Pour Irna, le nombre des victimes recensées, qui n’a cessé de grimper, devrait encore augmenter.

En Irak, ce tremblement de terre a fait plus de six morts dans la province de Souleimaniyeh, dans le Kurdistan irakien, selon des responsables.

Quatre personnes ont été tuées et une cinquantaine blessées dans la localité de Darbandakhan, à une soixantaine de kilomètres au sud de la ville de Souleimaniyeh, a dit à l’AFP son maire, Nasseh Moulla Hassan.

Et « un enfant et un homme âgé ont été tués et 105 personnes blessées » dans la région de Kalar, a fait savoir le directeur de l’hôpital de cette localité située plus au sud.

Dans l’ensemble de la province, des personnes sont sorties dans les rues au moment de la secousse et des dégâts matériels ont été signalés, d’après un correspondant de l’AFP.

La secousse a été ressentie pendant une vingtaine de secondes à Bagdad et parfois pour des durées plus longues dans les autres provinces d’Irak, qui ont toutes été touchées, ont témoigné des journalistes de l’AFP.

– Ecoles fermées lundi –

Côté iranien, les villes les plus touchées semblent être celle frontalière de Qasr-e Shirin, dans la province de Kermanshah, et Azgaleh, à une quarantaine de kilomètres au nord-est, selon les informations diffusées par les médias d’État.

« Nous sommes en train d’installer trois camps d’urgence » dans cette zone, a déclaré à la télévision d’État le gouverneur adjoint de Kermanshah.

D’après Irna, une trentaine d’équipes de secouristes du Croissant-Rouge iranien ont été envoyées dans l’ouest de l’Iran.
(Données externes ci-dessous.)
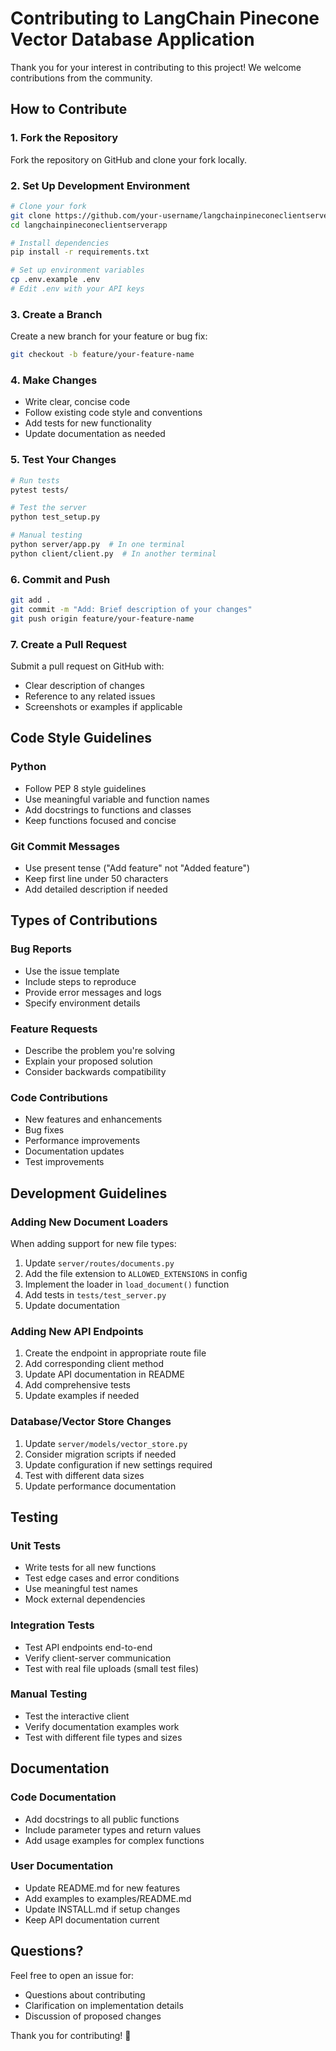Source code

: # Contributing to LangChain Pinecone Vector Database Application

Thank you for your interest in contributing to this project! We welcome contributions from the community.

## How to Contribute

### 1. Fork the Repository
Fork the repository on GitHub and clone your fork locally.

### 2. Set Up Development Environment
```bash
# Clone your fork
git clone https://github.com/your-username/langchainpineconeclientserverapp.git
cd langchainpineconeclientserverapp

# Install dependencies
pip install -r requirements.txt

# Set up environment variables
cp .env.example .env
# Edit .env with your API keys
```

### 3. Create a Branch
Create a new branch for your feature or bug fix:
```bash
git checkout -b feature/your-feature-name
```

### 4. Make Changes
- Write clear, concise code
- Follow existing code style and conventions
- Add tests for new functionality
- Update documentation as needed

### 5. Test Your Changes
```bash
# Run tests
pytest tests/

# Test the server
python test_setup.py

# Manual testing
python server/app.py  # In one terminal
python client/client.py  # In another terminal
```

### 6. Commit and Push
```bash
git add .
git commit -m "Add: Brief description of your changes"
git push origin feature/your-feature-name
```

### 7. Create a Pull Request
Submit a pull request on GitHub with:
- Clear description of changes
- Reference to any related issues
- Screenshots or examples if applicable

## Code Style Guidelines

### Python
- Follow PEP 8 style guidelines
- Use meaningful variable and function names
- Add docstrings to functions and classes
- Keep functions focused and concise

### Git Commit Messages
- Use present tense ("Add feature" not "Added feature")
- Keep first line under 50 characters
- Add detailed description if needed

## Types of Contributions

### Bug Reports
- Use the issue template
- Include steps to reproduce
- Provide error messages and logs
- Specify environment details

### Feature Requests
- Describe the problem you're solving
- Explain your proposed solution
- Consider backwards compatibility

### Code Contributions
- New features and enhancements
- Bug fixes
- Performance improvements
- Documentation updates
- Test improvements

## Development Guidelines

### Adding New Document Loaders
When adding support for new file types:
1. Update `server/routes/documents.py`
2. Add the file extension to `ALLOWED_EXTENSIONS` in config
3. Implement the loader in `load_document()` function
4. Add tests in `tests/test_server.py`
5. Update documentation

### Adding New API Endpoints
1. Create the endpoint in appropriate route file
2. Add corresponding client method
3. Update API documentation in README
4. Add comprehensive tests
5. Update examples if needed

### Database/Vector Store Changes
1. Update `server/models/vector_store.py`
2. Consider migration scripts if needed
3. Update configuration if new settings required
4. Test with different data sizes
5. Update performance documentation

## Testing

### Unit Tests
- Write tests for all new functions
- Test edge cases and error conditions
- Use meaningful test names
- Mock external dependencies

### Integration Tests
- Test API endpoints end-to-end
- Verify client-server communication
- Test with real file uploads (small test files)

### Manual Testing
- Test the interactive client
- Verify documentation examples work
- Test with different file types and sizes

## Documentation

### Code Documentation
- Add docstrings to all public functions
- Include parameter types and return values
- Add usage examples for complex functions

### User Documentation
- Update README.md for new features
- Add examples to examples/README.md
- Update INSTALL.md if setup changes
- Keep API documentation current

## Questions?

Feel free to open an issue for:
- Questions about contributing
- Clarification on implementation details
- Discussion of proposed changes

Thank you for contributing! 🎉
Interrogé par la télévision d’État, Pir Hossein Koolivand, le chef du Service national d’urgence, a déclaré qu’il était « difficile d’envoyer des équipes de secours dans (certains) villages car les routes ont été coupées (à cause de) glissements de terrains ».

Selon le site internet de la radio-télévision d’État, les écoles seront fermées lundi dans les provinces de Kermanshah et d’Ilam touchées par le séisme.

En Irak, à Darbandakhan, et en Iran dans la province d’Ilam frontalière de l’Irak, les autorités ont appelé les habitants à dormir à l’extérieur des maisons et parfois à se déplacer par précaution.

Certaines zones des deux pays sont privées d’électricité en raison du séisme.

La secousse a également été ressentie dans le sud-est de la Turquie, une région bordée par l’Iran et l’Irak, et, dans la ville de Diyarbakir, des habitants ont quitté leurs maisons au moment du tremblement de terre, mais y sont revenus peu après.

En décembre 2003, un séisme avait anéanti la ville historique de Bam en Iran, dans la province de Kerman (sud-est). Au moins 31.000 personnes avaient été tuées.

En avril 2013, l’Iran avait subi à quelques jours d’intervalle deux séismes de magnitude 6,4 puis 7,7, la plus forte secousse depuis 1957 dans ce pays.

Ils avaient fait une quarantaine de morts en Iran et autant au Pakistan voisin.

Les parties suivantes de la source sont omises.